A cien metros de la aldea vieron el cuerpo del capitán Ariosto, que los
indios habían puesto entre dos gruesas ramas de un árbol, para alimento de
pájaros y animales, como hacían con aquellos seres que no merecían una
ceremonia funeraria. Estaba tan destrozado por las garras de la Bestia,
que los soldados no tuvieron estómago para descolgarlo y llevarlo de
vuelta a Santa María de la Lluvia. Decidieron regresar más adelante a
recoger sus huesos para sepultarlo cristianamente.
—La Bestia hizo
justicia —murmuró Kate.
César Santos ordenó
a Timothy Bruce y Alexander Coid que requisaran todas las armas de los
soldados, que estaban desparramadas por el campamento, para evitar otro
estallido de violencia en caso que alguien se pusiera nervioso. No era
probable que ocurriera, sin embargo, porque el hedor de las Bestias, que
aún los impregnaba, los tenía a todos descompuestos y mansos. Santos hizo
subir el equipaje al helicóptero, menos las carpas, que fueron enterradas,
porque calculó que sería imposible quitarles el mal olor. Entre las carpas
desarmadas Timothy Bruce recuperó sus cámaras y varios rollos de película,
aunque aquellos requisados por el capitán Ariosto estaban inutilizados,
pues el militar los había expuesto a la luz. Por su parte Alex encontró su
bolsa y adentro estaba, intacta, la botella con el agua de la salud.
Los expedicionarios
se aprontaron para regresar a Santa María de la Lluvia. No contaban con un
piloto, porque ese helicóptero había llegado conducido por el capitán
Ariosto y el otro piloto había partido con el primero. Santos nunca había
manejado uno de esos aparatos, pero estaba seguro de que, si era capaz de
volar su ruinosa avioneta, bien podía hacerlo.
Había llegado el
momento de despedirse de la gente de la neblina. Lo hicieron
intercambiando regalos, como era la costumbre entre los indios. Unos se
desprendieron de cinturones, machetes, cuchillos y utensilios de cocina,
los otros se quitaron plumas, semillas, orquídeas y collares de dientes.

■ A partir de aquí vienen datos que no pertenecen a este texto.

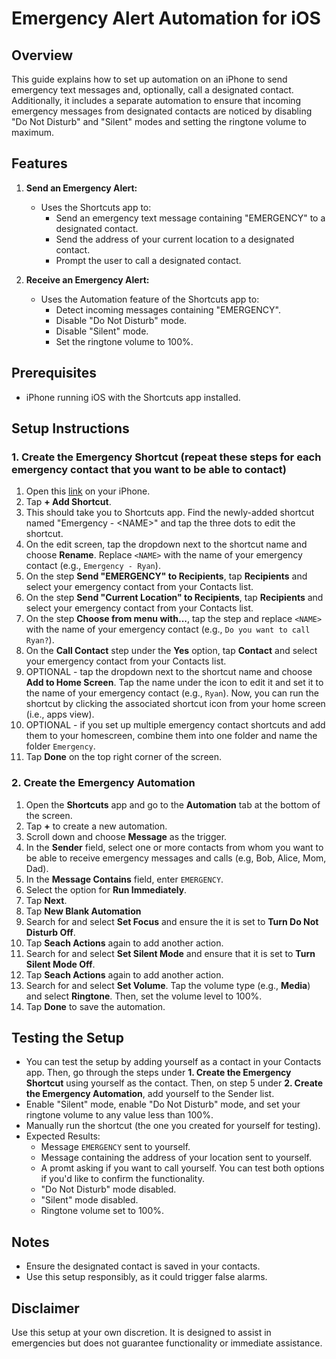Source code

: # Emergency Alert Automation for iOS

## Overview
This guide explains how to set up automation on an iPhone to send emergency text messages and, optionally, call a designated contact. Additionally, it includes a separate automation to ensure that incoming emergency messages from designated contacts are noticed by disabling "Do Not Disturb" and "Silent" modes and setting the ringtone volume to maximum.

## Features
1. **Send an Emergency Alert:**
   - Uses the Shortcuts app to:
       - Send an emergency text message containing "EMERGENCY" to a designated contact.
       - Send the address of your current location to a designated contact.
       - Prompt the user to call a designated contact.

2. **Receive an Emergency Alert:**
   - Uses the Automation feature of the Shortcuts app to:
       - Detect incoming messages containing "EMERGENCY".
       - Disable "Do Not Disturb" mode.
       - Disable "Silent" mode.
       - Set the ringtone volume to 100%.


## Prerequisites
- iPhone running iOS with the Shortcuts app installed.

## Setup Instructions

### 1. Create the Emergency Shortcut (repeat these steps for each emergency contact that you want to be able to contact)
1. Open this [link](https://www.icloud.com/shortcuts/71512416fbcf402ca111de6a7c0d6b91) on your iPhone.
2. Tap **+ Add Shortcut**.
3. This should take you to Shortcuts app. Find the newly-added shortcut named "Emergency - \<NAME>" and tap the three dots to edit the shortcut.
4. On the edit screen, tap the dropdown next to the shortcut name and choose **Rename**. Replace `<NAME>` with the name of your emergency contact (e.g., `Emergency - Ryan`). 
5. On the step **Send "EMERGENCY" to Recipients**, tap **Recipients** and select your emergency contact from your Contacts list.
6. On the step **Send "Current Location" to Recipients**, tap **Recipients** and select your emergency contact from your Contacts list.
7. On the step **Choose from menu with...**, tap the step and replace `<NAME>` with the name of your emergency contact (e.g., `Do you want to call Ryan?`).
8. On the **Call Contact** step under the **Yes** option, tap **Contact** and select your emergency contact from your Contacts list.
9. OPTIONAL - tap the dropdown next to the shortcut name and choose **Add to Home Screen**. Tap the name under the icon to edit it and set it to the name of your emergency contact (e.g., `Ryan`). Now, you can run the shortcut by clicking the associated shortcut icon from your home screen (i.e., apps view). 
10. OPTIONAL - if you set up multiple emergency contact shortcuts and add them to your homescreen, combine them into one folder and name the folder `Emergency`.  
11. Tap **Done** on the top right corner of the screen.

### 2. Create the Emergency Automation
1. Open the **Shortcuts** app and go to the **Automation** tab at the bottom of the screen.
2. Tap **+** to create a new automation.
4. Scroll down and choose **Message** as the trigger.
5. In the **Sender** field, select one or more contacts from whom you want to be able to receive emergency messages and calls (e.g, Bob, Alice, Mom, Dad).
6. In the **Message Contains** field, enter `EMERGENCY`.
7. Select the option for **Run Immediately**.
8. Tap **Next**.
9. Tap **New Blank Automation**
10. Search for and select **Set Focus** and ensure the it is set to **Turn Do Not Disturb Off**.
11. Tap **Seach Actions** again to add another action.
12. Search for and select **Set Silent Mode** and ensure that it is set to **Turn Silent Mode Off**.
13. Tap **Seach Actions** again to add another action.
14. Search for and select **Set Volume**. Tap the volume type (e.g., **Media**) and select **Ringtone**. Then, set the volume level to 100%.
15. Tap **Done** to save the automation.

## Testing the Setup
- You can test the setup by adding yourself as a contact in your Contacts app. Then, go through the steps under **1. Create the Emergency Shortcut** using yourself as the contact. Then, on step 5 under **2. Create the Emergency Automation**, add yourself to the Sender list.
- Enable "Silent" mode, enable "Do Not Disturb" mode, and set your ringtone volume to any value less than 100%.
- Manually run the shortcut (the one you created for yourself for testing).
- Expected Results:
    - Message `EMERGENCY` sent to yourself.
    - Message containing the address of your location sent to yourself.
    - A promt asking if you want to call yourself. You can test both options if you'd like to confirm the functionality.
    - "Do Not Disturb" mode disabled.
    - "Silent" mode disabled.
    - Ringtone volume set to 100%.

## Notes
- Ensure the designated contact is saved in your contacts.
- Use this setup responsibly, as it could trigger false alarms.

## Disclaimer
Use this setup at your own discretion. It is designed to assist in emergencies but does not guarantee functionality or immediate assistance.
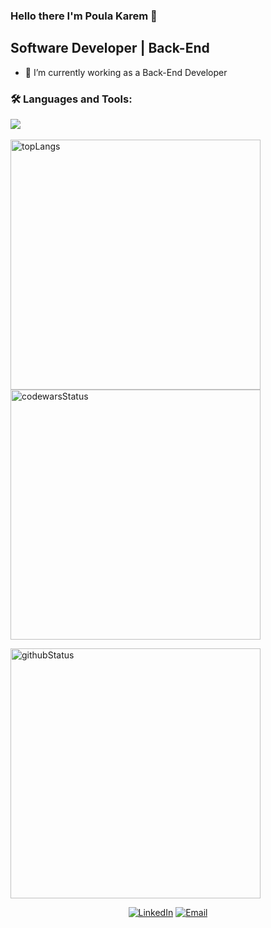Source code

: ### Hello there I'm Poula Karem 👋

## Software Developer | Back-End

<!--
Here are some ideas to get you started:

- 🔭 I’m currently ...
-->
- 🌱 I’m currently working as a Back-End Developer
<!--
- 👯 I’m looking to collaborate on ...
- 🤔 I’m looking for help with ...
- 💬 Ask me about ...
- 📫 How to reach me: ...
- 😄 Pronouns: ...
- ⚡ Fun fact: ...
wordpress
mongodb
-->

### :hammer_and_wrench: Languages and Tools:
<div id="languages&tools" align="left">
  <a href="https://github.com/poula-karem"><img src="https://skillicons.dev/icons?i=js,nodejs,express,npm,postman,postgres,git,github,linux,vscode" /></a>
</div>
<br>
<div id="status" align="left">
  <a href="https://github.com/poula-karem"><img alt="topLangs" width="400rem" src="https://github-readme-stats-git-masterrstaa-rickstaa.vercel.app/api/top-langs/?username=Poula-Karem&layout=compact&theme=transparent&show" /></a>  
  <a href="https://github.com/poula-karem"><img alt="codewarsStatus" width="400rem" 
                                             src="https://github.r2v.ch/codewars?user=Poula Karem&name=true&hide_clan=true&top_languages=true&stroke=%23b362ff&theme=midnight_blue" /></a>

  <a href="https://github.com/poula-karem"><img alt="githubStatus" width="400rem" src="https://github-readme-stats.vercel.app/api?username=Poula-Karem&theme=transparent&show" /></a>

  <!-- 
  <a href="https://github.com/poula-karem"><img alt="leetStatus" width="400rem" src="https://leetcard.jacoblin.cool/poula-karemp?theme=dark" /></a>
  
  <a href="https://github.com/poula-karem"><img width="400rem" src="http://github-readme-streak-stats.herokuapp.com?user=Poula-Karem&theme=transparent&show" /></a>
  -->
</div>

<div id="contacts" align="center">
  <a href="https://www.linkedin.com/in/poula-karem"><img alt="LinkedIn" src="https://img.shields.io/badge/LinkedIn-blue?style=flat-square&logo=linkedin"></a>
  <a href="mailto:paulakaremp@gmail.com"><img alt="Email" src="https://img.shields.io/badge/Email-white?style=flat-square&logo=gmail"></a>
</div>
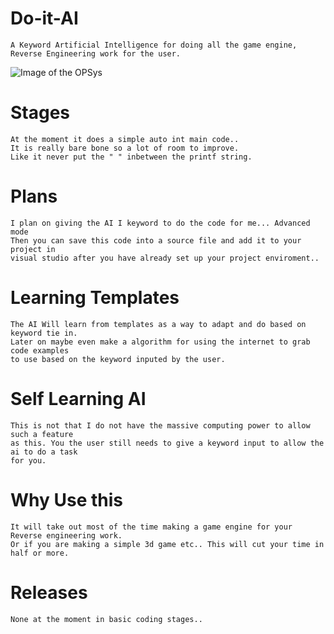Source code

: # Do-it-AI
    A Keyword Artificial Intelligence for doing all the game engine, 
    Reverse Engineering work for the user.

![Image of the OPSys](https://i.ibb.co/Xx0fxD5/ezgif-com-video-to-gif-1.gif)

# Stages

    At the moment it does a simple auto int main code..
    It is really bare bone so a lot of room to improve.
    Like it never put the " " inbetween the printf string.
    
    
# Plans

    I plan on giving the AI I keyword to do the code for me... Advanced mode
    Then you can save this code into a source file and add it to your project in
    visual studio after you have already set up your project enviroment..
    
    
# Learning Templates

    The AI Will learn from templates as a way to adapt and do based on keyword tie in.
    Later on maybe even make a algorithm for using the internet to grab code examples
    to use based on the keyword inputed by the user.
    
    
# Self Learning AI

    This is not that I do not have the massive computing power to allow such a feature 
    as this. You the user still needs to give a keyword input to allow the ai to do a task
    for you.
    
    
# Why Use this

    It will take out most of the time making a game engine for your Reverse engineering work.
    Or if you are making a simple 3d game etc.. This will cut your time in half or more.
    
    
# Releases

    None at the moment in basic coding stages..
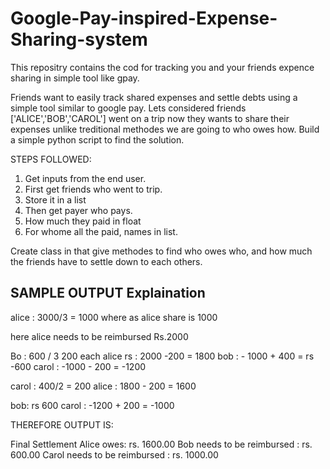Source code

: # Google-Pay-inspired-Expense-Sharing-system
This repositry contains the cod for tracking you and your friends expence sharing in simple tool like gpay. 

Friends want to easily track shared expenses and settle debts using a simple tool similar to google pay. Lets considered friends ['ALICE','BOB','CAROL'] went on a trip now they wants to share their expenses unlike treditional methodes we are going to who owes how. Build a simple python script to find the solution.

STEPS FOLLOWED:
1. Get inputs from the end user.
2. First get friends who went to trip.
3. Store it in a list
4. Then get payer who pays.
5. How much they paid in float
6. For whome all the paid, names in list.


Create class in that give methodes to find who owes who, and how much the friends have to settle down to each others.

## SAMPLE OUTPUT Explaination ##

alice : 3000/3 = 1000 
where as alice share is 1000

here alice needs to be reimbursed Rs.2000


Bo : 600 / 3 200 each
alice rs : 2000 -200 = 1800
bob : - 1000  + 400 = rs -600
carol : -1000 - 200 = -1200


carol : 400/2 = 200
alice : 1800 - 200 = 1600

bob: rs 600
carol : -1200 + 200 = -1000



THEREFORE OUTPUT IS:

Final Settlement
Alice owes: rs. 1600.00
Bob needs to be reimbursed : rs. 600.00
Carol needs to be reimbursed : rs. 1000.00

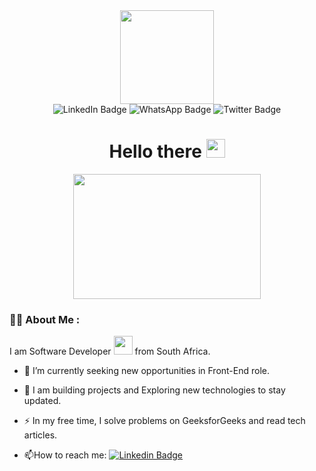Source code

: <div id="header" align="center">
  <img src="https://media.giphy.com/media/WIQ0N0OUvei1OW1h9Z/giphy.gif" width="150"/>
</div>
<div id="badges" align="center">
  <img src="https://img.shields.io/badge/LinkedIn-blue?style=for-the-badge&logo=linkedin&logoColor=white" alt="LinkedIn Badge"/>
  <img src="https://img.shields.io/badge/WhatsApp-green?style=for-the-badge&logo=WhatsApp&logoColor=white" alt="WhatsApp Badge"/>
  <img src="https://img.shields.io/badge/Twitter-blue?style=for-the-badge&logo=twitter&logoColor=white" alt="Twitter Badge"/>
</div>
<div id="badges" align="center">
<img src="https://komarev.com/ghpvc/?username=Snenhlanhl&style=flat-square&color=blue" alt=""/>
</div>
<h1 id="badges" align="center">
  Hello there
  <img src="https://media.giphy.com/media/hvRJCLFzcasrR4ia7z/giphy.gif" width="30px"/>
</h1>
<div align="center">
  <img src="https://media.giphy.com/media/dWesBcTLavkZuG35MI/giphy.gif" width="300" height="200"/>
</div>

### :woman_technologist: About Me :
I am Software Developer <img src="https://media.giphy.com/media/WUlplcMpOCEmTGBtBW/giphy.gif" width="30"> from South Africa.

- :telescope: I’m currently seeking new opportunities in Front-End role.

- :seedling: I am building projects and Exploring new technologies to stay updated.

- :zap: In my free time, I solve problems on GeeksforGeeks and read tech articles.

- :mailbox:How to reach me: [![Linkedin Badge](https://img.shields.io/badge/-Snenhlanhla-blue?style=flat&logo=Linkedin&logoColor=white)](your-linkedin-url)
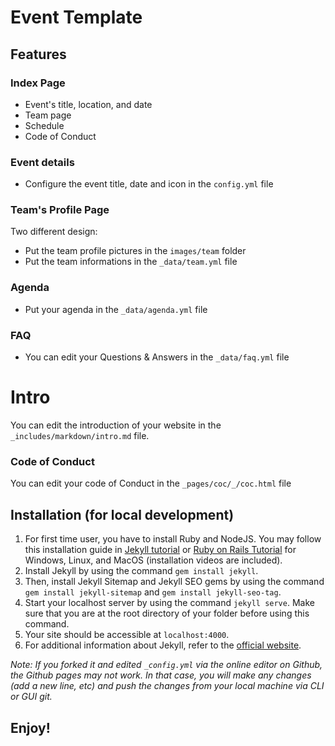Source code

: # Event Template

## Features
### Index Page
- Event's title, location, and date
- Team page 
- Schedule
- Code of Conduct

### Event details
- Configure the event title, date and icon in the `config.yml` file
### Team's Profile Page
Two different design:
-  Put the team profile pictures in the `images/team` folder
-  Put the team informations in the `_data/team.yml` file
### Agenda
- Put your agenda in the `_data/agenda.yml` file
### FAQ
- You can edit your Questions & Answers in the `_data/faq.yml` file	
# Intro
You can edit the introduction of your website in the `_includes/markdown/intro.md` file.
### Code of Conduct
You can edit your code of Conduct in the `_pages/coc/_/coc.html` file	

## Installation (for local development)
1. For first time user, you have to install Ruby and NodeJS. You may follow this installation guide in [Jekyll tutorial](http://melvinchng.github.io/jekyll/installation.html#ruby-and-nodejs-installation) or [Ruby on Rails Tutorial](http://melvinchng.github.io/jekyll/RubyOnRailsInstallation.html) for Windows, Linux, and MacOS (installation videos are included).
2. Install Jekyll by using the command `gem install jekyll`.
3. Then, install Jekyll Sitemap and Jekyll SEO gems by using the command `gem install jekyll-sitemap` and `gem install jekyll-seo-tag`.
4. Start your localhost server by using the command `jekyll serve`. Make sure that you are at the root directory of your folder before using this command.
5. Your site should be accessible at `localhost:4000`.
6. For additional information about Jekyll, refer to the [official website](http://jekyllrb.com/). 

_Note: If you forked it and edited `_config.yml` via the online editor on Github, the Github pages may not work. In that case, you will make any changes (add a new line, etc) and push the changes from your local machine via CLI or GUI git._

## Enjoy!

Alex le dio su brújula a Tahama, quien se la colgó al cuello de adorno, y
éste le regaló al muchacho americano un atado de dardos envenenados con
curare y una cerbatana de tres metros de largo, que apenas pudieron
transportar en el reducido espacio del helicóptero. Iyomi volvió a coger
por la camisa a Kate Coid para gritarle un discurso a todo volumen y la
escritora respondió con la misma pasión en inglés. En el último instante,
cuando los nahab se aprestaban para subir al pájaro de ruido y viento,
Walimaí entregó a Nadia una pequeña cesta.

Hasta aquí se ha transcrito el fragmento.